Extract different values from a multiline string

#1

I have a device that shows a webpage with some info. (see picture)Capture
I found two ways to get info from that webpage.
1:methode1
and
2:methode2
Because I am just new to this and learning, (much to learn, I know) I am not sure what would be the best way to use (maybe there is even a better way), and it gives me this in the debug messages:
methode2-debug-messages
Because I am only interested in the
value 11.95 of the Temperature in Celsius,
value 69.50 of the Humidity, and the
value 0 of Lx I thought to use a split node but that gives me a stream (21!) messagesmethode3-debug-messages .
After ready different pages like: Writing Functions and Working with messages from the Node-RED documentation site I still don't know how to get only the values I am interested in.
Maybe an example or some pointers could help me out here.
Thanks.

0 Likes

#2

One small step further!
Trying it again with a function node like this


Almost.

0 Likes

#3

Indeed, when using Node-RED we usually have many different ways to achieve what we want.

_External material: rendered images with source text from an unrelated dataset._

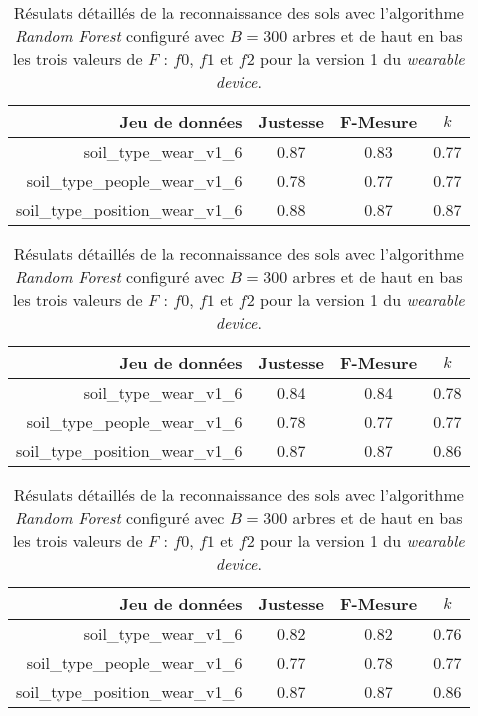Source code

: \begin{table}[H]\renewcommand{\arraystretch}{0.5}
	\centering
	\caption{Résulats détaillés de la reconnaissance des sols avec l'algorithme \textit{Random Forest} configuré avec $B=300$ arbres et de haut en bas les trois valeurs de $F$ : $f0$, $f1$ et $f2$ pour la version 1 du \textit{wearable device}.}
	\label{tab:rf-300-wear-v1}
	\begin{tabular}{@{}rccc@{}}
		\toprule
			\textbf{Jeu de données} & \textbf{Justesse} & \textbf{F-Mesure} & \textbf{$k$} \\
		\midrule
			soil\_type\_wear\_v1\_6 & 0.87 & 0.83 & 0.77 \\
			soil\_type\_people\_wear\_v1\_6 & 0.78 & 0.77 & 0.77 \\
			soil\_type\_position\_wear\_v1\_6 & 0.88 & 0.87 & 0.87 \\
	\end{tabular}
	\begin{tabular}{@{}rccc@{}}
		\toprule
			\textbf{Jeu de données} & \textbf{Justesse} & \textbf{F-Mesure} & \textbf{$k$} \\
		\midrule
			soil\_type\_wear\_v1\_6 & 0.84 & 0.84 & 0.78 \\
			soil\_type\_people\_wear\_v1\_6 & 0.78 & 0.77 & 0.77 \\
			soil\_type\_position\_wear\_v1\_6 & 0.87 & 0.87 & 0.86 \\
	\end{tabular}
	\begin{tabular}{@{}rccc@{}}
		\toprule
			\textbf{Jeu de données} & \textbf{Justesse} & \textbf{F-Mesure} & \textbf{$k$} \\
		\midrule
			soil\_type\_wear\_v1\_6 & 0.82 & 0.82 & 0.76 \\
			soil\_type\_people\_wear\_v1\_6 & 0.77 & 0.78 & 0.77 \\
			soil\_type\_position\_wear\_v1\_6 & 0.87 & 0.87 & 0.86 \\
		\bottomrule
	\end{tabular}
\end{table}

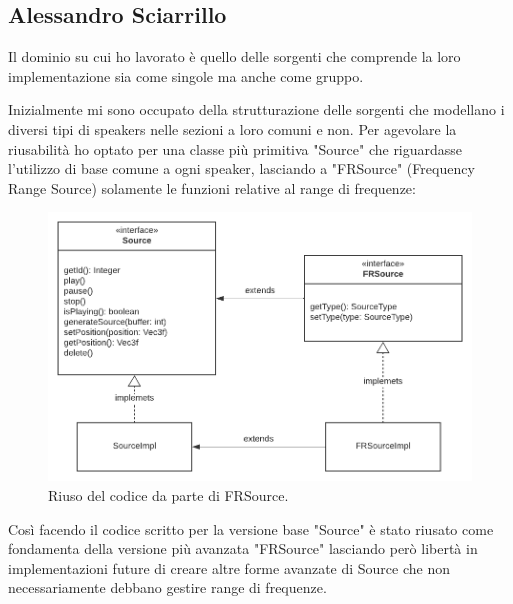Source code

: \documentclass[a4paper,12pt]{report}
\begin{document}
\subsection{Alessandro Sciarrillo}
Il dominio su cui ho lavorato è quello delle sorgenti che comprende la loro implementazione sia come singole ma anche come gruppo.

Inizialmente mi sono occupato della strutturazione delle sorgenti che modellano i diversi tipi di speakers nelle sezioni a loro comuni e non. Per agevolare la riusabilità ho optato per una classe più primitiva "Source" che riguardasse l'utilizzo di base comune a ogni speaker, lasciando a "FRSource" (Frequency Range Source) solamente le funzioni relative al range di frequenze:
%
\begin{figure}[H]
\centering{}
\includegraphics[width=\textwidth]{img/source/Source-FRSource.png}
\caption{Riuso del codice da parte di FRSource.}
\label{img:sourcesAndFRSource}
\end{figure}

Così facendo il codice scritto per la versione base "Source" è stato riusato come fondamenta della versione più avanzata "FRSource"
lasciando però libertà in implementazioni future di creare altre forme avanzate di Source che non necessariamente debbano gestire
range di frequenze.
\end{document}
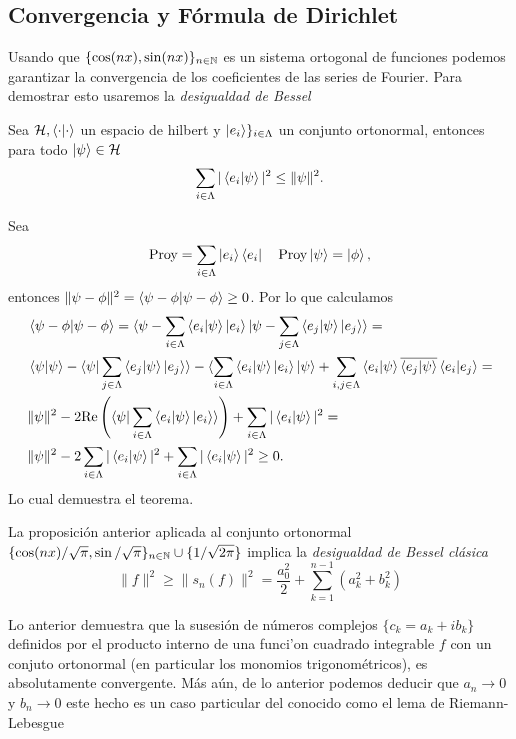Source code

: \documentclass[main.tex]{subfiles}
\begin{document}
\subsection{Convergencia y Fórmula de Dirichlet}
\noindent Usando que \(\{\cos(nx),\sin(nx)\}_{n\in \mathbb N }\) es un sistema ortogonal de funciones podemos garantizar la convergencia de los coeficientes de las series de Fourier. Para demostrar esto usaremos la \emph{desigualdad de Bessel}
\begin{teorema}
  Sea \(\mathcal{H},\braket{\cdot|\cdot}\) un espacio de hilbert y \(\ket{e_i}\}_{i\in\Lambda}\) un conjunto ortonormal, entonces para todo \(\ket{\psi}\in\mathcal{H}\)
  \[
  \sum_{i\in\Lambda}|\braket{e_i|\psi}|^2\leq \|\psi\|^2.
  \]
\end{teorema}
\dem Sea
\[
        \textrm{Proy}=\sum_{i\in\Lambda} \ket{e_i}\bra{e_i}\quad\textrm{Proy}\ket{\psi}=\ket{\phi},
\]
entonces \(\|\psi-\phi\|^2=\braket{\psi-\phi|\psi-\phi}\geq0\). Por lo que calculamos
\begin{align*}
  &\braket{\psi-\phi|\psi-\phi}=\braket{\psi-\sum_{i\in\Lambda}\braket{e_i|\psi}\ket{e_i}|\psi-\sum_{j\in\Lambda}\braket{e_j|\psi}\ket{e_j}}=\\
  &\braket{\psi|\psi}-\braket{\psi|\sum_{j\in\Lambda}\braket{e_j|\psi}\ket{e_j}}-\braket{\sum_{i\in\Lambda}\braket{e_i|\psi}\ket{e_i}|\psi}+\sum_{i,j\in\Lambda}\braket{e_i|\psi}\overline{\braket{e_j|\psi}}\braket{e_i|e_j}=\\
  &\|\psi\|^{2}-2\textrm{Re}\left(\braket{\psi | \sum_{i\in\Lambda}\braket{e_{i}|\psi}\ket{e_{i}}}\right)+\sum_{i\in\Lambda}|\braket{e_i|\psi}|^2=\\
  &\|\psi\|^{2}-2\sum_{i\in\Lambda}|\braket{e_i|\psi}|^2+\sum_{i\in\Lambda}|\braket{e_i|\psi}|^2\geq0.
\end{align*}
Lo cual demuestra el teorema.\\
\QED
\begin{cor}
La proposici\'on anterior aplicada al conjunto ortonormal\\ \hbox{\(\{\cos(nx)/\sqrt{\pi},\sin/\sqrt{\pi}\}_{n\in \mathbb N }\cup\{1/\sqrt{2\pi}\}\)} implica la \emph{desigualdad de Bessel cl\'asica}
\begin{equation}
  \|f\|^{2}\geq\|s_{n}(f)\|^{2}=\frac{a_{0}^{2}}{2}+\sum_{k=1}^{n-1}(a_{k}^{2}+b_{k}^{2})
\end{equation}
\end{cor}
Lo anterior demuestra que la susesi\'on de n\'umeros complejos \(\{c_{k}=a_{k}+ib_{k}\}\) definidos por el producto interno de una funci'on cuadrado integrable \(f\) con un conjuto ortonormal (en particular los monomios trigonom\'etricos), es absolutamente convergente. M\'as a\'un, de lo anterior podemos deducir que \(a_{n}\to0\) y \(b_{n}\to0\) este hecho es un caso particular del conocido como el lema de Riemann-Lebesgue
\end{document}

For this kind of use case I like to use the html node as it allows one to retrieve the data from the webpage very easily.

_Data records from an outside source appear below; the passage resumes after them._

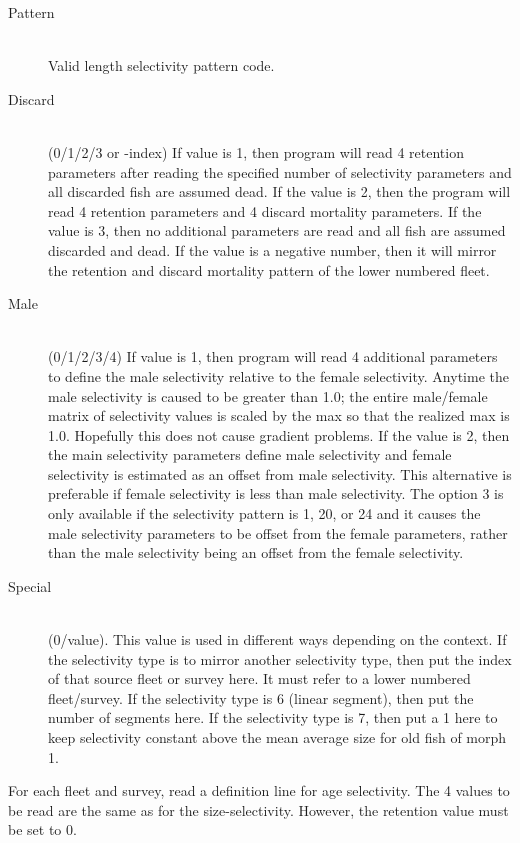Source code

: \begin{description}
	\item[Pattern]\hfill\\
	Valid length selectivity pattern code.

	\item[Discard]\hfill\\
	(0/1/2/3 or -index)  If value is 1, then program will read 4 retention parameters after reading the specified number of selectivity parameters and all discarded fish are assumed dead.  If the value is 2, then the program will read 4 retention parameters and 4 discard mortality parameters.  If the value is 3, then no additional parameters are read and all fish are assumed discarded and dead. If the value is a negative number, then it will mirror the retention and discard mortality pattern of the lower numbered fleet.

	\item[Male]\hfill\\
	(0/1/2/3/4)  If value is 1, then program will read 4 additional parameters to define the male selectivity relative to the female selectivity.  Anytime the male selectivity is caused to be greater than 1.0; the entire male/female matrix of selectivity values is scaled by the max so that the realized max is 1.0.  Hopefully this does not cause gradient problems.  If the value is 2, then the main selectivity parameters define male selectivity and female selectivity is estimated as an offset from male selectivity.  This alternative is preferable if female selectivity is less than male selectivity.  The option 3 is only available if the selectivity pattern is 1, 20, or 24 and it causes the male selectivity parameters to be offset from the female parameters, rather than the male selectivity being an offset from the female selectivity.

	\item[Special]\hfill\\
	(0/value).  This value is used in different ways depending on the context.  If the selectivity type is to mirror another selectivity type, then put the index of that source fleet or survey here.  It must refer to a lower numbered fleet/survey.  If the selectivity type is 6 (linear segment), then put the number of segments here.  If the selectivity type is 7, then put a 1 here to keep selectivity constant above the mean average size for old fish of morph 1.
\end{description}

For each fleet and survey, read a definition line for age selectivity.  The 4 values to be read are the same as for the size-selectivity.  However, the retention value must be set to 0.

Are you the owner of the webpage ? If yes can you possibly modify it to add a class attribute to the relevant data to be extracted later on ?

See below a flow that illustrates the use of the html node.

The flow will extract the version from https://nodered.org/ , load it to msg.payload and have it displayed in your debug panel.

[{"id":"e7fe187.3e0a6e8","type":"tab","label":"Data formats","disabled":false,"info":"# **Extracting data from an HTML page**\n\n## **Problem**\nYou want to connect to a web page and retrieve some data.\n\n## **Solution**\nUse the html node found in the function session of the node pallete.\n\n## **Example**\n\n\n## **Discussion**\nConfigure the html node with the CSS selection, in this use case it was used the class selector .node-red-latest-version\n"},{"id":"258a6e83.f928f2","type":"inject","z":"e7fe187.3e0a6e8","name":"make request","topic":"","payload":"","payloadType":"date","repeat":"","crontab":"","once":false,"onceDelay":"","x":150,"y":120,"wires":[["d70cd407.a84468"]]},{"id":"d70cd407.a84468","type":"http request","z":"e7fe187.3e0a6e8","name":"https://nodered.org","method":"GET","ret":"txt","url":"https://nodered.org","tls":"","x":330,"y":120,"wires":[["2310c6b7.cdbe3a"]]},{"id":"c48f3a35.2c2958","type":"debug","z":"e7fe187.3e0a6e8","name":"","active":true,"tosidebar":true,"console":false,"complete":"false","x":750,"y":120,"wires":[]},{"id":"2310c6b7.cdbe3a","type":"html","z":"e7fe187.3e0a6e8","name":"Select latest version","property":"payload","outproperty":"payload","tag":".node-red-latest-version","ret":"text","as":"multi","x":560,"y":120,"wires":[["c48f3a35.2c2958"]]},{"id":"a275e53.18ac018","type":"comment","z":"e7fe187.3e0a6e8","name":"Extracting data from an HTML page","info":"","x":200,"y":60,"wires":[]}]
1 Like

#4

There is an HTML parsing library called "cheerio" that is designed to help find and read information from web pages... and although I've not used it, you may want to see if it's easier to install and configure a node-red-contrib-cheerio node to do this for you.

1 Like

#5

Looks like you are only a very small step of a possible solution.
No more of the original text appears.